We've done a lot of AniMated characters for a LOT of companies in a lot of different situations. One of the most common AniMates is an audience advocate character--a human (most often), virtual representation of the audience's mindset. The audience advocate asks presenters the tough questions on everyone's mind, brings up the audience's point of view, and is essentially one of "them" on the stage.
Because they add humor and let audiences know that they are being represented and taken into account, audience advocate AniMates are extremely popular.
And these characters are most often male.*
Occasionally we're asked the question: what if we made the AniMate a female?
A good question--and very appropriate when the audience skews female.

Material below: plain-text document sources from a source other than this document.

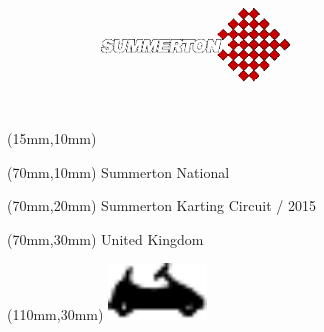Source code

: \null\newpage
\begin{textblock*}{50mm}(15mm,10mm)%
\includegraphics[width=50mm]{LG/SUM.png}
\end{textblock*}
\begin{textblock*}{130mm}(70mm,10mm)%
{\fontsize{20}{20}\selectfont Summerton National}\\
\end{textblock*}
\begin{textblock*}{120mm}(70mm,20mm)%
{\fontsize{16}{16}\selectfont Summerton Karting Circuit / 2015}\\
\end{textblock*}
\begin{textblock*}{120mm}(70mm,30mm)%
{\fontsize{12}{12}\selectfont United Kingdom}
\end{textblock*}
\begin{textblock*}{30mm}(110mm,30mm)%
\centering
\includegraphics[height=15mm]{icons/kart.pdf}
\end{textblock*}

And yet, we usually advise against a female AniMate save for cases in which the audience is *overwhelmingly* female.
It's not that we don't want to do female characters, but the reasons are--perhaps--more indicative of gender roles in most corporate cultures than anything. Whereas a male AniMate can get off telling an executive that they have to prove themselves, and that they're skeptical about the new plan (before the executive gives a refined and credible argument that turns the AniMate around--along with the audience, of course), when a female brings up the shortcomings of an authority (male or female) she can come off as...well...whining.
They're the same words written by the same writer--the only difference is the face and the voice behind the argument--yet in the perception of the character there is a world of difference.
We're not saying it's fair or it's right--it's just how it is right now with most audiences that we deal with. It's interesting that while an AniMate in general is a mirror of an audience, that the bias for a male or a female AniMate is a mirror of society.